Ah, there was a sign — it wasn't in any language she knew, but she could easily Comprehend it: "Glass modeler."  She entered, slapped a pair of gold pieces down on the counter, and said, "I need a mock-up glass model of a broadsword and two daggers connected by short, tiny glass threads."

It was an unusual request, but the manager consented.  "I can have it ready in an hour and a half.  What kind of glass do you want it out of?"

"Oh, I don't care, crown glass — whatever's cheapest and fastest to work with."  She took out a piece of licorice root she'd retrieved during her Dimension Walk and cast a haste spell on the glass worker.  "I'll be back within the hour."  So saying, she left one gold piece as partial payment and left.

As she crossed the dirt road, she caught sight of Izabella riding in.  Izabella caught sight of her too and, astonished, stopped her horse right next to her.  "How did you get here ahead of me?"

"I'm a fast runner."  That was true, but that wasn't how she did it.

"I had to have been going forty kilometers per hour!"

'They still use the per-hour system here,' she thought.  "Uh, look, I got here ahead of you in about the same manner I got into your farm in the first place.  Like I said, the less you know the better.  If you like, I'll return your broomstick and your robe."

"N-n-no no, that's all right."  She felt horribly insecure for a woman mounted so that she stood twice the height of the person she was talking to. "Are . . . are you the . . . the Fire-eater?"

Sick Sword wrinkled her forehead and scanned her mind.  The fire-eater was the name they gave to the non-existent god who would one day come down and save them from some obscure thing she didn't quite pick off Izabella's mind.  "You mean, am I a god?" she chuckled.  "I really wonder some times.  I have a few less powerful friends who've defeated a few gods in their tim— uh, no, I don't think I'm this fire-eater.  Not if Omnion hasn't started a reign of terror here yet, anyway."

Izabella trotted nervously off without replying to hitch up her horse.  Sick Sword shrugged and entered a blacksmith shop.

"I need a hunk of steel," she announced.

"Sorry, we don't deal in stolen goods," the head smith scowled at her.

"No, no, S-T-E-E-L, iron-limestone-charcoal alloy.  You must have heard of it."

"Alloying pure iron with impure non-metals?  Don't be ridiculous.  We've tried carbonated iron before, and it's brittle as all get-out."
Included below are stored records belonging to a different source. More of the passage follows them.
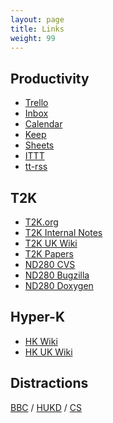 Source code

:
 ```yaml
---
layout: page
title: Links
weight: 99
---
```


## Productivity
* [Trello](https://trello.com/)
* [Inbox](https://inbox.google.com)
* [Calendar](http://www.google.com/calendar)
* [Keep](https://keep.google.com/u/0/)
* [Sheets](https://docs.google.com/spreadsheets/u/0/)
* [ITTT](https://ifttt.com/myrecipes/personal)
* [tt-rss](http://localhost/tt-rss)

## T2K
* [T2K.org](http://www.t2k.org/events_listing)
* [T2K Internal Notes](www.t2k.org/docs/technotes/)
* [T2K UK Wiki](http://www.t2kuk.org/wiki/DavidHadley)
* [T2K Papers](http://t2k-experiment.org/publications/)
* [ND280 CVS](http://repo.nd280.org/viewvc)
* [ND280 Bugzilla](http://bugzilla.nd280.org)
* [ND280 Doxygen](http://hep.lancs.ac.uk/nd280Doc/)

<!-- * [ND280 LXR](https://repo.nd280.org/lxr) -->

## Hyper-K
* [HK Wiki](https://wiki.hyperk.org/DavidHadley)
* [HK UK Wiki](https://wiki.uk.hyperk.org/DavidHadley)

## Distractions
[BBC](http://www.bbc.co.uk/news/politics)
/ [HUKD](http://hukd.garyrip.com/top/index.php) 
/ [CS](http://www.cheapshark.com/browse)
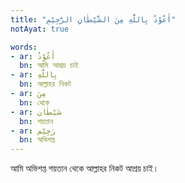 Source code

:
 ```yaml
---
title: "أَعُوْذُ بِاللّٰهِ مِنَ الشَّيْطٰانِ الرَّجِيْمِ"
notAyat: true

words:
- ar: أَعُوْذُ
  bn: আমি আশ্রয় চাই
- ar: بِاللّٰهِ
  bn: আল্লাহর নিকট
- ar: مِنَ
  bn: থেকে
- ar: شَيْطٰان
  bn: শয়তান
- ar: رَجِيْم
  bn: অভিশপ্ত
---
```


আমি অভিশপ্ত শয়তান থেকে আল্লাহর নিকট আশ্রয় চাই।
"With high amounts of carbon, yes, but I'm talking of alloying less than half of one percent carbon with iron.  And a little limestone for calcite protection.  Look, here's a gold piece if I can use that batch of iron in your blast furnace.  I only need a little, and I think you'll be impressed with the results."

"Uh, sure, be my guest.  I'm only smelting a little iron today."
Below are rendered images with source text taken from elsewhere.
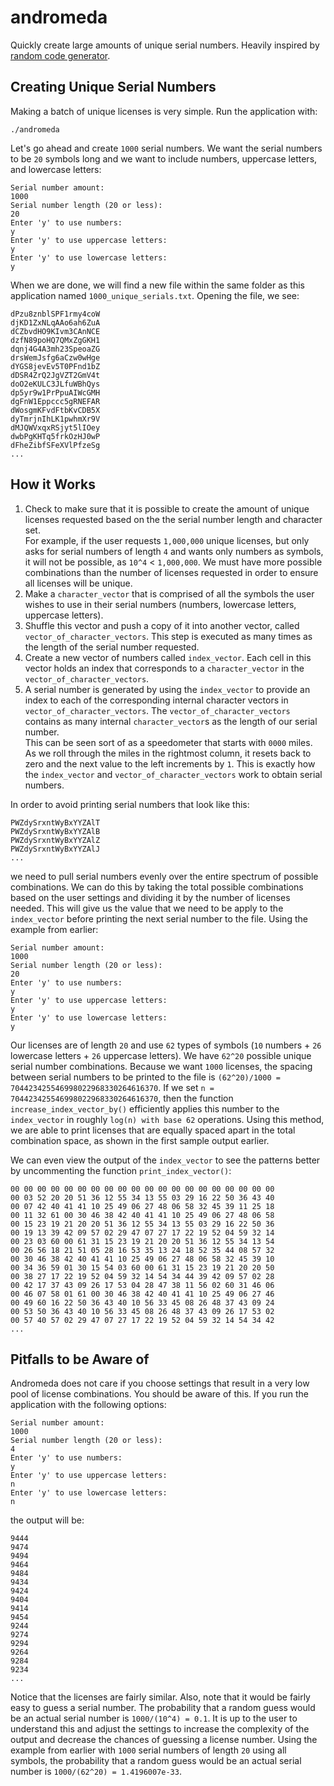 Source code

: # andromeda

Quickly create large amounts of unique serial numbers.  Heavily
inspired by [random code generator](https://www.randomcodegenerator.com/en/generate-serial-numbers).

## Creating Unique Serial Numbers

Making a batch of unique licenses is very simple. Run the application with:

```shell
./andromeda
```

Let's go ahead and create `1000` serial numbers.  We want the serial numbers to
be `20` symbols long and we want to include numbers, uppercase letters, and
lowercase letters:

```text
Serial number amount:
1000
Serial number length (20 or less):
20
Enter 'y' to use numbers:
y
Enter 'y' to use uppercase letters:
y
Enter 'y' to use lowercase letters:
y
```

When we are done, we will find a new file within the same folder as this
application named `1000_unique_serials.txt`.  Opening the file, we see:

```text
dPzu8znblSPF1rmy4coW
djKD1ZxNLqAAo6ah6ZuA
dCZbvdHO9KIvm3CAnNCE
dzfN89poHQ7QMxZgGKH1
dqnj4G4A3mh23SpeoaZG
drsWemJsfg6aCzw0wHge
dYGS8jevEv5T0PFnd1bZ
dDSR4ZrQ2JgVZT2GmV4t
doO2eKULC3JLfuWBhQys
dp5yr9w1PrPpuAIWcGMH
dgFnW1Eppccc5gRNEFAR
dWosgmKFvdFtbKvCDB5X
dyTmrjnIhLK1pwhmXr9V
dMJQWVxqxRSjyt5lIOey
dwbPgKHTq5frkOzHJ0wP
dFheZibfSFeXVlPfzeSg
...
```

## How it Works

1. Check to make sure that it is possible to create the amount of unique
   licenses requested based on the the serial number length and character set.  
   For example, if the user requests `1,000,000` unique licenses, but only asks
   for serial numbers of length `4` and wants only numbers as symbols, it will
   not be possible, as `10^4` < `1,000,000`.  We must have more possible
   combinations than the number of licenses requested in order to ensure all
   licenses will be unique.
2. Make a `character_vector` that is comprised of all the symbols the user
   wishes to use in their serial numbers (numbers, lowercase letters, uppercase
   letters).
3. Shuffle this vector and push a copy of it into another vector, called
   `vector_of_character_vectors`.  This step is executed as many times as the
   length of the serial number requested.
4. Create a new vector of numbers called `index_vector`.  Each cell in this
   vector holds an index that corresponds to a `character_vector` in the
   `vector_of_character_vectors`.
5. A serial number is generated by using the `index_vector` to provide an index
   to each of the corresponding internal character vectors in
   `vector_of_character_vectors`.  The `vector_of_character_vectors` contains
   as many internal `character_vector`s as the length of our serial number.  
   This can be seen sort of as a speedometer that starts with `0000` miles.  As
   we roll through the miles in the rightmost column, it resets back to zero and
   the next value to the left increments by `1`.  This is exactly how the
   `index_vector` and `vector_of_character_vectors` work to obtain serial
   numbers.

In order to avoid printing serial numbers that look like this:

```text
PWZdySrxntWyBxYYZAlT
PWZdySrxntWyBxYYZAlB
PWZdySrxntWyBxYYZAlZ
PWZdySrxntWyBxYYZAlJ
...
```

we need to pull serial numbers evenly over the entire spectrum of possible
combinations.  We can do this by taking the total possible combinations based
on the user settings and dividing it by the number of licenses needed.  This
will give us the value that we need to be apply to the `index_vector` before
printing the next serial number to the file.  Using the example from earlier:

```text
Serial number amount:
1000
Serial number length (20 or less):
20
Enter 'y' to use numbers:
y
Enter 'y' to use uppercase letters:
y
Enter 'y' to use lowercase letters:
y
```

Our licenses are of length `20` and use `62` types of symbols (`10` numbers +
`26` lowercase letters + `26` uppercase letters).  We have `62^20` possible
unique serial number combinations.  Because we want `1000` licenses, the spacing
between serial numbers to be printed to the file is
`(62^20)/1000 = 704423425546998022968330264616370`.  If we set
`n = 704423425546998022968330264616370`, then the function
`increase_index_vector_by()` efficiently applies this number to the
`index_vector` in roughly `log(n) with base 62` operations.  Using this method,
we are able to print licenses that are equally spaced apart in the total
combination space, as shown in the first sample output earlier.

We can even view the output of the `index_vector` to see the patterns better by
uncommenting the function `print_index_vector()`:

```text
00 00 00 00 00 00 00 00 00 00 00 00 00 00 00 00 00 00 00 00
00 03 52 20 20 51 36 12 55 34 13 55 03 29 16 22 50 36 43 40
00 07 42 40 41 41 10 25 49 06 27 48 06 58 32 45 39 11 25 18
00 11 32 61 00 30 46 38 42 40 41 41 10 25 49 06 27 48 06 58
00 15 23 19 21 20 20 51 36 12 55 34 13 55 03 29 16 22 50 36
00 19 13 39 42 09 57 02 29 47 07 27 17 22 19 52 04 59 32 14
00 23 03 60 00 61 31 15 23 19 21 20 20 51 36 12 55 34 13 54
00 26 56 18 21 51 05 28 16 53 35 13 24 18 52 35 44 08 57 32
00 30 46 38 42 40 41 41 10 25 49 06 27 48 06 58 32 45 39 10
00 34 36 59 01 30 15 54 03 60 00 61 31 15 23 19 21 20 20 50
00 38 27 17 22 19 52 04 59 32 14 54 34 44 39 42 09 57 02 28
00 42 17 37 43 09 26 17 53 04 28 47 38 11 56 02 60 31 46 06
00 46 07 58 01 61 00 30 46 38 42 40 41 41 10 25 49 06 27 46
00 49 60 16 22 50 36 43 40 10 56 33 45 08 26 48 37 43 09 24
00 53 50 36 43 40 10 56 33 45 08 26 48 37 43 09 26 17 53 02
00 57 40 57 02 29 47 07 27 17 22 19 52 04 59 32 14 54 34 42
...
```

## Pitfalls to be Aware of

Andromeda does not care if you choose settings that result in a very low pool of
license combinations.  You should be aware of this.  If you run the application
with the following options:

```text
Serial number amount:
1000
Serial number length (20 or less):
4
Enter 'y' to use numbers:
y
Enter 'y' to use uppercase letters:
n
Enter 'y' to use lowercase letters:
n
```

the output will be:

```text
9444
9474
9494
9464
9484
9434
9424
9404
9414
9454
9244
9274
9294
9264
9284
9234
...
```

Notice that the licenses are fairly similar.  Also, note that it would be fairly
easy to guess a serial number.  The probability that a random guess would be an
actual serial number is `1000/(10^4) = 0.1`.  It is up to the user to understand
this and adjust the settings to increase the complexity of the output and
decrease the chances of guessing a license number.  Using the example from
earlier with `1000` serial numbers of length `20` using all symbols, the
probability that a random guess would be an actual serial number is
`1000/(62^20) = 1.4196007e-33`.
Smiling, she made her way to the blast furnace and opened the lid.  The overwhelming heat pouring out would have overwhelmed anyone else, but she merely waved it aside as an annoyance.  She studied the red-hot molten metal for an instant, then looked around the room and made for the forging furnace.

"Hey, what you need the forge for?"

"Charcoal," she said.  She opened the oven door and found inside the standard wood-burning fire she'd come to know so well in her youth on Central Earth.  She reached in and broke off a small piece of a log to within a micron of the size she wanted it.

"Hey, lady, those're red-hot coals!" the smith yelled.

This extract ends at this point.